Exploring the Depths: An Overview of Oceanography and Its Subdisciplines

The study of the ocean’s various features is known as oceanography. A vast range of subjects are covered by oceanography, including seafloor geology, currents and waves, marine life and ecosystems, and sediment transport.

Oceanography is an interdisciplinary field of study. The characteristics and functions of the ocean work together. The kinds of creatures that dwell in water are influenced by its chemical composition, for instance. In return, organisms contribute sediments to the seafloor’s geology. To investigate certain subjects or subdisciplines, oceanographers need to possess a comprehensive comprehension of these connections.

Subfields within Oceanography

The wide range of issues covered by oceanography can be broadly divided into four subdisciplines. A subdiscipline is a more focused area of study within a larger discipline or subject. The biological, physical, geological, and chemical processes that occur in the marine environment are the areas of expertise for oceanographers.

Biological Oceanography

The study of how oceanography’s subdisciplines interact to affect the distribution and abundance of marine plants and animals, as well as how marine creatures behave and evolve in response to their surroundings, is the focus of biological oceanographers.
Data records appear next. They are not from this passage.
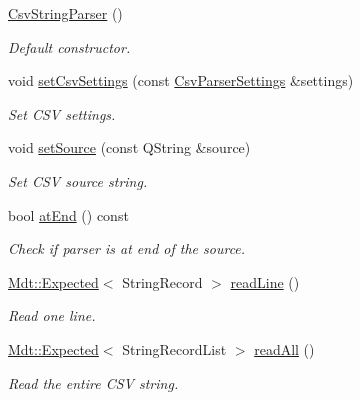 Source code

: \begin{DoxyCompactItemize}
\item 
\hyperlink{class_mdt_1_1_plain_text_1_1_csv_string_parser_a5a6afeedd8f074afe78fd5f161a06140}{Csv\+String\+Parser} ()\hypertarget{class_mdt_1_1_plain_text_1_1_csv_string_parser_a5a6afeedd8f074afe78fd5f161a06140}{}\label{class_mdt_1_1_plain_text_1_1_csv_string_parser_a5a6afeedd8f074afe78fd5f161a06140}

\begin{DoxyCompactList}\small\item\em Default constructor. \end{DoxyCompactList}\item 
void \hyperlink{class_mdt_1_1_plain_text_1_1_csv_string_parser_a30af818bc2d40ac11e29562e2dd19108}{set\+Csv\+Settings} (const \hyperlink{class_mdt_1_1_plain_text_1_1_csv_parser_settings}{Csv\+Parser\+Settings} \&settings)
\begin{DoxyCompactList}\small\item\em Set C\+SV settings. \end{DoxyCompactList}\item 
void \hyperlink{class_mdt_1_1_plain_text_1_1_csv_string_parser_a671b38b46afd066a71677b7cdebdc154}{set\+Source} (const Q\+String \&source)
\begin{DoxyCompactList}\small\item\em Set C\+SV source string. \end{DoxyCompactList}\item 
bool \hyperlink{class_mdt_1_1_plain_text_1_1_csv_string_parser_a81d09c21ee3fdbc499e584d799e3a3ab}{at\+End} () const \hypertarget{class_mdt_1_1_plain_text_1_1_csv_string_parser_a81d09c21ee3fdbc499e584d799e3a3ab}{}\label{class_mdt_1_1_plain_text_1_1_csv_string_parser_a81d09c21ee3fdbc499e584d799e3a3ab}

\begin{DoxyCompactList}\small\item\em Check if parser is at end of the source. \end{DoxyCompactList}\item 
\hyperlink{class_mdt_1_1_expected}{Mdt\+::\+Expected}$<$ String\+Record $>$ \hyperlink{class_mdt_1_1_plain_text_1_1_csv_string_parser_a4089cbf5a42d66903247c4bd5633e3fb}{read\+Line} ()
\begin{DoxyCompactList}\small\item\em Read one line. \end{DoxyCompactList}\item 
\hyperlink{class_mdt_1_1_expected}{Mdt\+::\+Expected}$<$ String\+Record\+List $>$ \hyperlink{class_mdt_1_1_plain_text_1_1_csv_string_parser_a9bed7245aaadf05eccc231df11a7a9e1}{read\+All} ()
\begin{DoxyCompactList}\small\item\em Read the entire C\+SV string. \end{DoxyCompactList}\end{DoxyCompactItemize}


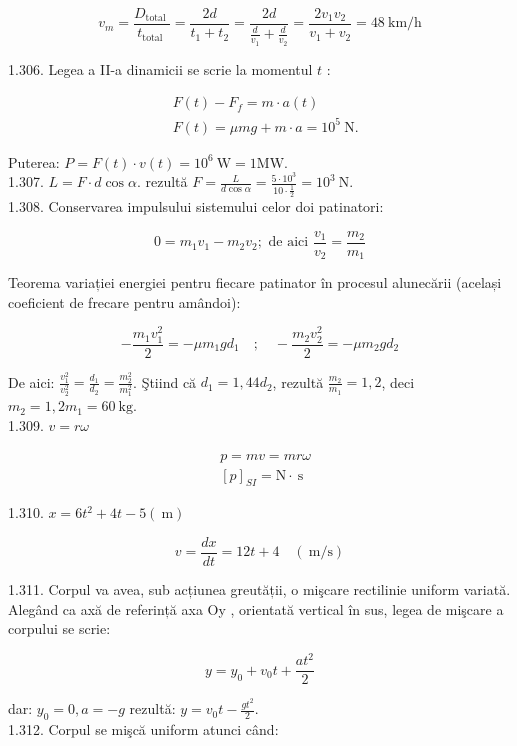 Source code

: $$
v_{m}=\frac{D_{\text {total }}}{t_{\text {total }}}=\frac{2 d}{t_{1}+t_{2}}=\frac{2 d}{\frac{d}{v_{1}}+\frac{d}{v_{2}}}=\frac{2 v_{1} v_{2}}{v_{1}+v_{2}}=48 \mathrm{~km} / \mathrm{h}
$$

1.306. Legea a II-a dinamicii se scrie la momentul $t$ :

$$
\begin{aligned}
& F(t)-F_{f}=m \cdot a(t) \\
& F(t)=\mu m g+m \cdot a=10^{5} \mathrm{~N} .
\end{aligned}
$$

Puterea: $P=F(t) \cdot v(t)=10^{6} \mathrm{~W}=1 \mathrm{MW}$.\\
1.307. $L=F \cdot d \cos \alpha$. rezultă $F=\frac{L}{d \cos \alpha}=\frac{5 \cdot 10^{3}}{10 \cdot \frac{1}{2}}=10^{3} \mathrm{~N}$.\\
1.308. Conservarea impulsului sistemului celor doi patinatori:

$$
0=m_{1} v_{1}-m_{2} v_{2} ; \text { de aici } \frac{v_{1}}{v_{2}}=\frac{m_{2}}{m_{1}}
$$

Teorema variației energiei pentru fiecare patinator în procesul alunecării (același coeficient de frecare pentru amândoi):

$$
-\frac{m_{1} v_{1}^{2}}{2}=-\mu m_{1} g d_{1} \quad ; \quad-\frac{m_{2} v_{2}^{2}}{2}=-\mu m_{2} g d_{2}
$$

De aici: $\frac{v_{1}^{2}}{v_{2}^{2}}=\frac{d_{1}}{d_{2}}=\frac{m_{2}^{2}}{m_{1}^{2}}$. Ştiind că $d_{1}=1,44 d_{2}$, rezultă $\frac{m_{2}}{m_{1}}=1,2$, deci $m_{2}=1,2 m_{1}=60 \mathrm{~kg}$.\\
1.309. $v=r \omega$

$$
\begin{aligned}
& p=m v=m r \omega \\
& {[p]_{S I}=\mathrm{N} \cdot \mathrm{~s}}
\end{aligned}
$$

1.310. $x=6 t^{2}+4 t-5(\mathrm{~m})$

$$
v=\frac{d x}{d t}=12 t+4 \quad(\mathrm{~m} / \mathrm{s})
$$

1.311. Corpul va avea, sub acțiunea greutății, o mişcare rectilinie uniform variată. Alegând ca axă de referință axa Oy , orientată vertical în sus, legea de mişcare a corpului se scrie:

$$
y=y_{0}+v_{0} t+\frac{a t^{2}}{2}
$$

dar: $y_{0}=0, a=-g$ rezultă: $y=v_{0} t-\frac{g t^{2}}{2}$.\\
1.312. Corpul se mişcă uniform atunci când:

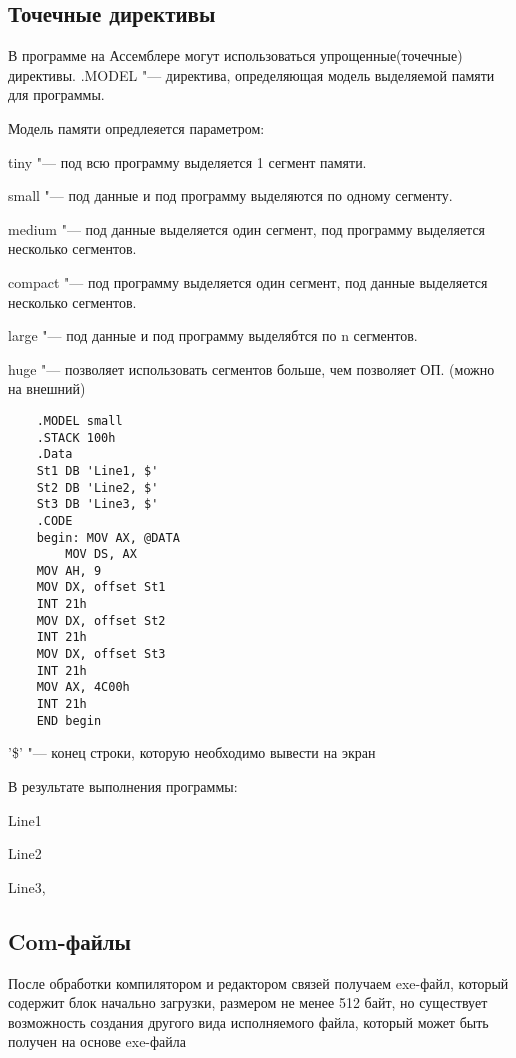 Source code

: \subsection{Точечные директивы}
В программе на Ассемблере могут использоваться упрощенные(точечные) директивы.
.MODEL "--- директива, определяющая модель выделяемой памяти для программы.

Модель памяти опредлеяется параметром:

tiny "--- под всю программу выделяется 1 сегмент памяти.

small "--- под данные и под программу выделяются по одному сегменту.

medium "--- под данные выделяется один сегмент, под программу выделяется несколько сегментов.

compact "--- под программу выделяется один сегмент, под данные выделяется несколько сегментов.

large "--- под данные и под программу выделябтся по n сегментов.

huge "--- позволяет использовать сегментов больше, чем позволяет ОП. (можно на внешний)

\begin{verbatim}
    .MODEL small
    .STACK 100h
    .Data
    St1 DB 'Line1, $'
    St2 DB 'Line2, $'
    St3 DB 'Line3, $'
    .CODE 
    begin: MOV AX, @DATA
        MOV DS, AX
    MOV AH, 9
    MOV DX, offset St1
    INT 21h
    MOV DX, offset St2
    INT 21h
    MOV DX, offset St3
    INT 21h
    MOV AX, 4C00h
    INT 21h
    END begin
\end{verbatim}

'\$' "--- конец строки, которую необходимо вывести на экран

В результате выполнения программы:

Line1

Line2

Line3,



\subsection{Com-файлы}
После обработки компилятором и редактором связей получаем exe-файл, который содержит блок начально загрузки, размером не менее 512 байт, но существует возможность создания другого вида исполняемого файла, который может быть получен на основе exe-файла  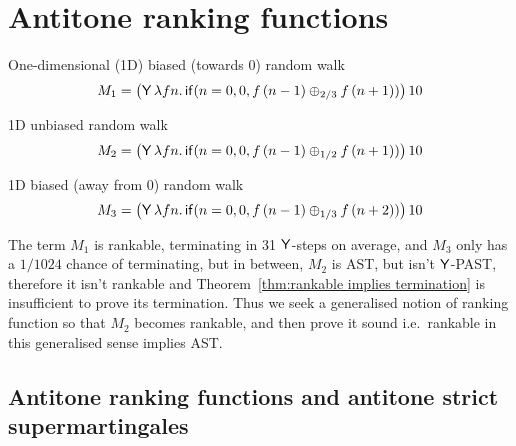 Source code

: \section{Antitone ranking functions}
\label{sec:antitone}

\begin{example}
\label{ex:ac-ranking}
\begin{compactenum}[(i)]
\item One-dimensional (1D) biased (towards 0) random walk
\[
M_1 = 
\big(\mathsf{Y} \, \lambda f n . \, 
\mathsf{if}(n = 0, 0, f \, (n - 1) \oplus_{2/3} f \, (n + 1))\big) \, 10
\]

\item 1D unbiased random walk
\[
M_2 = 
\big(\mathsf{Y} \, \lambda f n . \, 
\mathsf{if}(n = 0, 0, f \, (n - 1) \oplus_{1/2} f \, (n + 1))\big) \, 10
\]

\item 1D biased (away from 0) random walk
\[
M_3 = 
\big(\mathsf{Y} \, \lambda f n . \, 
\mathsf{if}(n = 0, 0, f \, (n - 1) \oplus_{1/3} f \, (n + 2))\big) \, 10
\]
\end{compactenum}
\end{example}

\medskip

The term $M_1$ is rankable, terminating in 31 $\mathsf{Y}$-steps on average, and $M_3$ only has a $1/1024$ chance of terminating, but in between, $M_2$ is AST, but isn't $\mathsf{Y}$-PAST, therefore it isn't rankable and Theorem~\ref{thm:rankable implies termination} is insufficient to prove its termination. 
Thus we seek a generalised notion of ranking function so that $M_2$ becomes rankable, and then prove it sound i.e.~rankable in this generalised sense implies AST.


\subsection{Antitone ranking functions and antitone strict supermartingales}

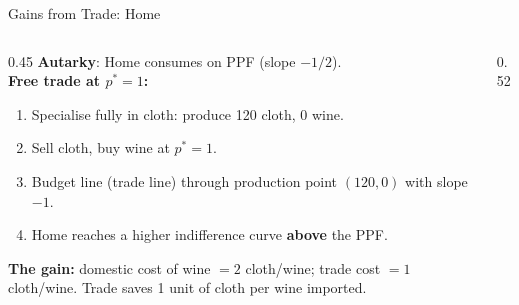 \documentclass[aspectratio=169]{beamer}
\begin{document}
\begin{frame}{Gains from Trade: Home}
\begin{columns}[T]
\begin{column}{0.45\textwidth}
\textbf{Autarky}: Home consumes on PPF
(slope $-1/2$).\\[0.4em]
\textbf{Free trade at $p^{*}=1$:}
\begin{enumerate}\small
  \item Specialise fully in cloth: produce 120 cloth,
        0 wine.
  \item Sell cloth, buy wine at $p^{*}=1$.
  \item Budget line (trade line) through production
        point $(120,0)$ with slope $-1$.
  \item Home reaches a higher indifference curve
        \textbf{above} the PPF.
\end{enumerate}
\vspace{0.2em}
\textbf{The gain:} domestic cost of wine $= 2$
cloth/wine; trade cost $= 1$ cloth/wine.
Trade saves 1 unit of cloth per wine imported.
\end{column}
\begin{column}{0.52\textwidth}
\end{column}
\end{columns}
\end{frame}
\end{document}
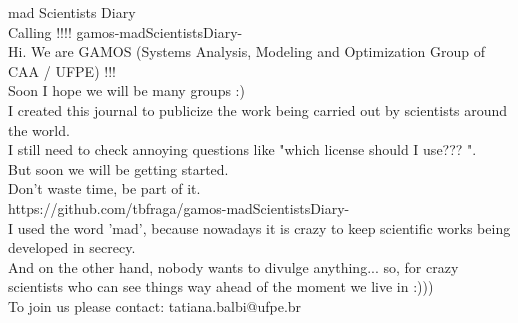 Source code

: \documentclass{book}
\begin{document}
\huge{mad Scientists Diary} \\

\large{Calling !!!! gamos-madScientistsDiary-} \\

Hi. We are GAMOS (Systems Analysis, Modeling and Optimization Group of CAA / UFPE) !!! \\

Soon I hope we will be many groups :) \\

I created this journal to publicize the work being carried out by scientists around the world. \\

I still need to check annoying questions like "which license should I use??? ". \\

But soon we will be getting started. \\

Don't waste time, be part of it. \\

https://github.com/tbfraga/gamos-madScientistsDiary- \\

I used the word 'mad', because nowadays it is crazy to keep scientific works being developed in secrecy. \\

And on the other hand, nobody wants to divulge anything... so, for crazy scientists who can see things way ahead of the moment we live in :))) \\

To join us please contact: tatiana.balbi@ufpe.br
\end{document}
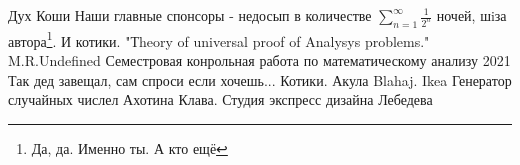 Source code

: \begin{thebibliography}{XXXX}
	 Дух Коши
	  Наши главные спонсоры - недосып в количестве $ \sum_{n=1}^{\infty} {\frac{1}{2^n}}$ ночей, шiза автора\footnote{Да, да. Именно ты. А кто ещё}. И котики.
	 "Тheory of universal proof of Analysys problems." M.R.Undefined
	 Семестровая конрольная работа по математическому анализу 2021
	 Так дед завещал, сам спроси если хочешь...
	 Котики. 
	 Акула Blahaj. Ikea
	 Генератор случайных числел
	 Ахотина Клава.
	 Студия экспресс дизайна Лебедева
\end{thebibliography}
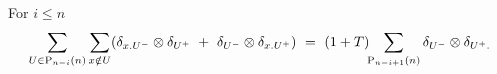 
\begin{lemma} \label{lemma: boundary gives the lower case}
	For $i \leq n$
	\begin{equation} \label{lemma4: existence: eq1}
	\sum_{U \in \mathrm{P}_{n-i}(n)} \sum_{x \notin U} (\delta_{x.U^-} \otimes \delta_{U^+}\ +\ \delta_{U^-} \otimes \delta_{x.U^+})\ = \
	(1+T) \!\! \sum_{\mathrm{P}_{n-i+1}(n)} \delta_{U^-} \otimes \delta_{U^+.}
	\end{equation}
\end{lemma}

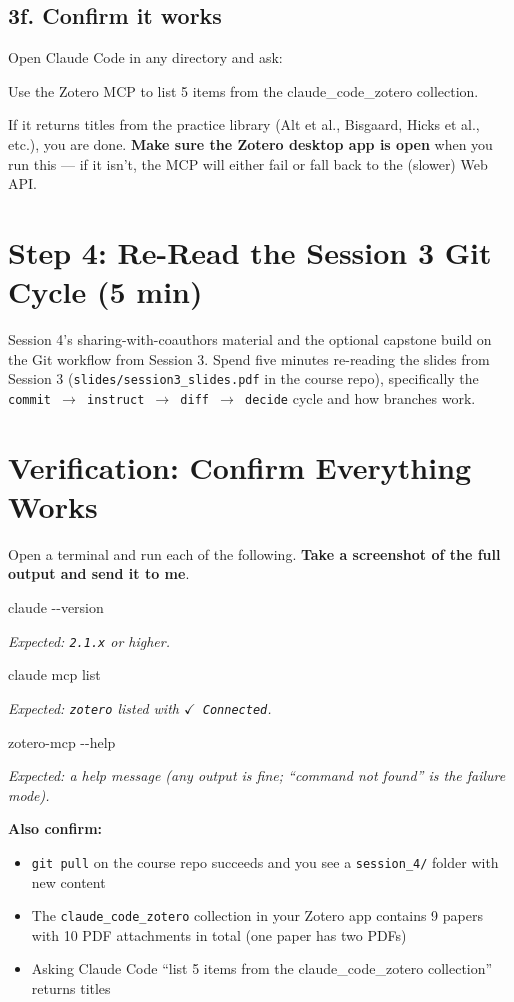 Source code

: \documentclass[11pt]{article}
\newcommand{\cmd}[1]{\par\vspace{0.2em}\colorbox{codegray}{\parbox{\dimexpr\linewidth-2\fboxsep}{\ttfamily\small #1}}\par\vspace{0.2em}}
\begin{document}
\subsection*{3f. Confirm it works}

Open Claude Code in any directory and ask:
\cmd{Use the Zotero MCP to list 5 items from the claude\_code\_zotero collection.}

If it returns titles from the practice library (Alt et al., Bisgaard, Hicks et al., etc.), you are done. \textbf{Make sure the Zotero desktop app is open} when you run this --- if it isn't, the MCP will either fail or fall back to the (slower) Web API.

\section*{Step 4: Re-Read the Session 3 Git Cycle (5 min)}

Session 4's sharing-with-coauthors material and the optional capstone build on the Git workflow from Session 3. Spend five minutes re-reading the slides from Session 3 (\texttt{slides/session3\_slides.pdf} in the course repo), specifically the \texttt{commit $\rightarrow$ instruct $\rightarrow$ diff $\rightarrow$ decide} cycle and how branches work.

\section*{Verification: Confirm Everything Works}

Open a terminal and run each of the following. \textbf{Take a screenshot of the full output and send it to me}.

\cmd{claude -\/-version}
\textit{Expected: \texttt{2.1.x} or higher.}

\cmd{claude mcp list}
\textit{Expected: \texttt{zotero} listed with \texttt{$\checkmark$ Connected}.}

\cmd{zotero-mcp -\/-help}
\textit{Expected: a help message (any output is fine; ``command not found'' is the failure mode).}

\textbf{Also confirm:}
\begin{itemize}[leftmargin=2em,itemsep=0pt]
  \item \texttt{git pull} on the course repo succeeds and you see a \texttt{session\_4/} folder with new content
  \item The \texttt{claude\_code\_zotero} collection in your Zotero app contains 9 papers with 10 PDF attachments in total (one paper has two PDFs)
  \item Asking Claude Code ``list 5 items from the claude\_code\_zotero collection'' returns titles
\end{itemize}
\end{document}
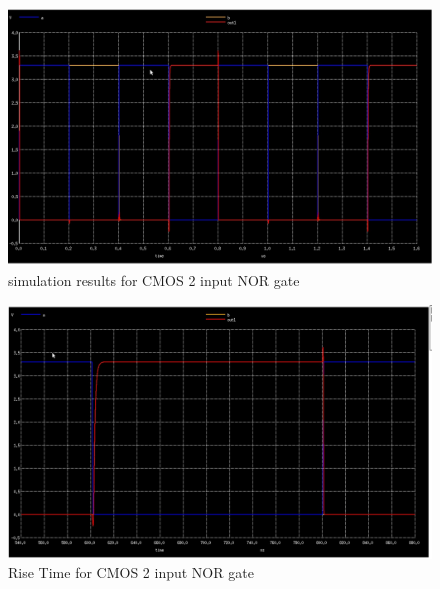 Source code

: \documentclass[12pt,a4paper]{article}
\begin{document}
\begin{center}
\begin{figure}[h]
\centering
\includegraphics[scale=.3]{norchar1.jpg}
\caption[Short]{simulation results for CMOS 2 input NOR gate}
\end{figure}

\begin{figure}[h]
\centering
\includegraphics[scale=.6]{nor_risefall_time1.jpg}
\caption[Short]{Rise Time for CMOS 2 input NOR gate}
\end{figure}

\clearpage


\end{center}
\end{document}
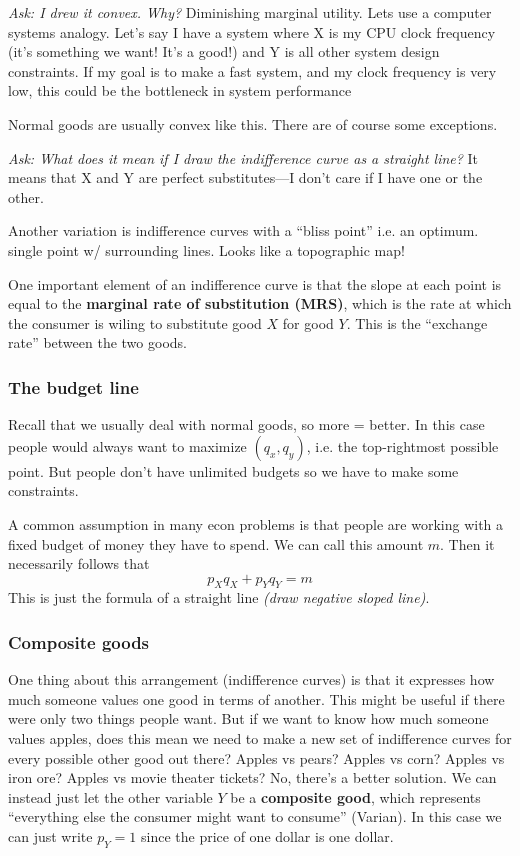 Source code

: \documentclass[11pt]{article}
\begin{document}
{\it Ask: I drew it convex. Why?} Diminishing marginal utility. Lets use a computer systems analogy. Let's say I have a system where X is my CPU clock frequency (it's something we want! It's a good!) and Y is all other system design constraints. If my goal is to make a fast system, and my clock frequency is very low, this could be the bottleneck in system performance

Normal goods are usually convex like this. There are of course some exceptions.

{\it Ask: What does it mean if I draw the indifference curve as a straight line?} It means that X and Y are perfect substitutes---I don't care if I have one or the other. 

Another variation is indifference curves with a ``bliss point'' i.e. an optimum. single point w/ surrounding lines. Looks like a topographic map!

One important element of an indifference curve is that the slope at each point is equal to the {\bf marginal rate of substitution (MRS)}, which is the rate at which the consumer is wiling to substitute good $X$ for good $Y$. This is the ``exchange rate'' between the two goods.

\subsubsection{The budget line}

Recall that we usually deal with normal goods, so more = better. In this case people would always want to maximize $(q_x, q_y)$, i.e. the top-rightmost possible point. But people don't have unlimited budgets so we have to make some constraints.

A common assumption in many econ problems is that people are working with a fixed budget of money they have to spend. We can call this amount $m$. Then it necessarily follows that
$$p_Xq_X + p_Yq_Y = m$$
This is just the formula of a straight line {\it (draw negative sloped line)}.


\subsubsection{Composite goods}
One thing about this arrangement (indifference curves) is that it expresses how much someone values one good in terms of another. This might be useful if there were only two things people want. But if we want to know how much someone values apples, does this mean we need to make a new set of indifference curves for every possible other good out there? Apples vs pears? Apples vs corn? Apples vs iron ore? Apples vs movie theater tickets? No, there's a better solution. We can instead just let the other variable $Y$ be a {\bf composite good}, which represents ``everything else the consumer might want to consume'' (Varian). In this case we can just write $p_Y = 1$ since the price of one dollar is one dollar.
\end{document}
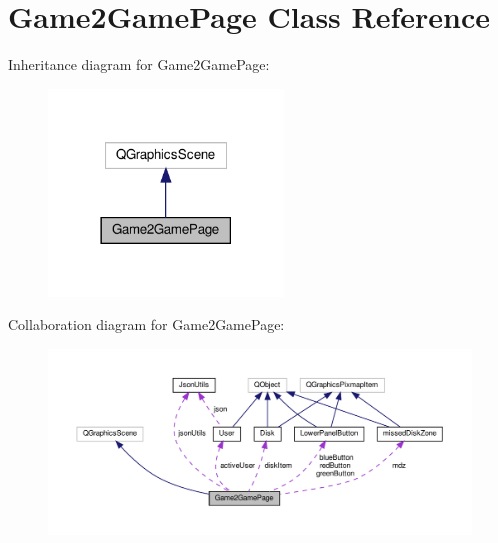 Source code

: \hypertarget{classGame2GamePage}{}\section{Game2\+Game\+Page Class Reference}
\label{classGame2GamePage}


Inheritance diagram for Game2\+Game\+Page\+:
\nopagebreak
\begin{figure}[H]
\begin{center}
\leavevmode
\includegraphics[width=177pt]{classGame2GamePage__inherit__graph}
\end{center}
\end{figure}


Collaboration diagram for Game2\+Game\+Page\+:
\nopagebreak
\begin{figure}[H]
\begin{center}
\leavevmode
\includegraphics[width=350pt]{classGame2GamePage__coll__graph}
\end{center}
\end{figure}
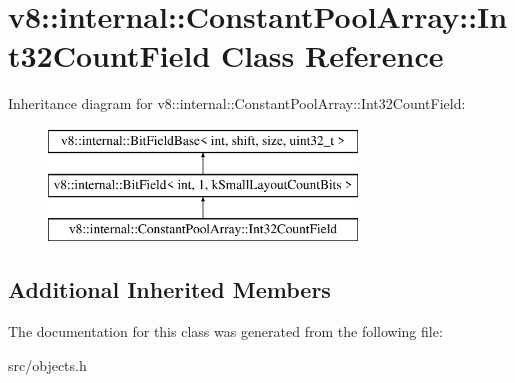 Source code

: \hypertarget{classv8_1_1internal_1_1_constant_pool_array_1_1_int32_count_field}{}\section{v8\+:\+:internal\+:\+:Constant\+Pool\+Array\+:\+:Int32\+Count\+Field Class Reference}
\label{classv8_1_1internal_1_1_constant_pool_array_1_1_int32_count_field}
Inheritance diagram for v8\+:\+:internal\+:\+:Constant\+Pool\+Array\+:\+:Int32\+Count\+Field\+:\begin{figure}[H]
\begin{center}
\leavevmode
\includegraphics[height=3.000000cm]{classv8_1_1internal_1_1_constant_pool_array_1_1_int32_count_field}
\end{center}
\end{figure}
\subsection*{Additional Inherited Members}


The documentation for this class was generated from the following file\+:\begin{DoxyCompactItemize}
\item 
src/objects.\+h\end{DoxyCompactItemize}
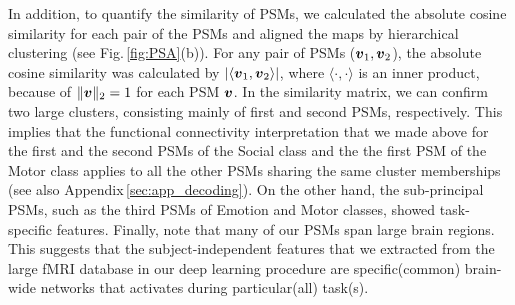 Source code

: %
In addition, to quantify the similarity of PSMs, we calculated the
absolute cosine similarity for each pair of the PSMs and aligned the
maps by hierarchical clustering (see Fig.\,\ref{fig:PSA}(b)).
%
For any pair of PSMs ($\mbox{\boldmath $v$}_1, \mbox{\boldmath $v$}_2$), the absolute cosine similarity was calculated by $\left|\langle\mbox{\boldmath $v$}_1, \mbox{\boldmath $v$}_2\rangle\right|$, where $\langle\cdot, \cdot\rangle$ is an inner product, because of $\|\mbox{\boldmath $v$}\|_2 = 1$ for each PSM $\mbox{\boldmath $v$}$.
%
In the similarity matrix, we can confirm two large clusters, consisting mainly of first and second PSMs, respectively.
%
This implies that the functional connectivity interpretation that we
made above for the first and the second PSMs of the Social class and the
the first PSM of the Motor class applies to all the other PSMs sharing
the same cluster memberships (see also Appendix\,\ref{sec:app_decoding}).
%
On the other hand, the sub-principal PSMs, such as the third PSMs of Emotion and Motor classes, showed task-specific features.
%
Finally, note that many of our PSMs span large brain regions.
%
This suggests that the subject-independent features that we extracted from the large fMRI database in our deep learning procedure are specific(common) brain-wide networks that activates during particular(all) task(s).
%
Biological oceanographers include fishery scientists and marine biologists.

The adaptation of organisms to environmental changes, such as rising pollution levels, warming waters, and man-made and natural disruptions, is another area of study for biological oceanographers. An underwater volcano erupting or a hurricane are examples of natural disturbances; overfishing or an oil spill are examples of anthropogenic disturbances.

The whale and dolphin species (cetaceans) that inhabit the Pelagos Sanctuary in the northwest Mediterranean Sea are the subject of the Cetacean Sanctuary Research Project, a marine biology initiative. These species are threatened by a variety of human activities, including heavy maritime traffic, urban pollution, and oil and gas exploitation. Oceanographers believe that by studying cetacean behavior in this high-pressure setting, they can save marine species found in the Pelagos and highlight their significance to the local coastal community.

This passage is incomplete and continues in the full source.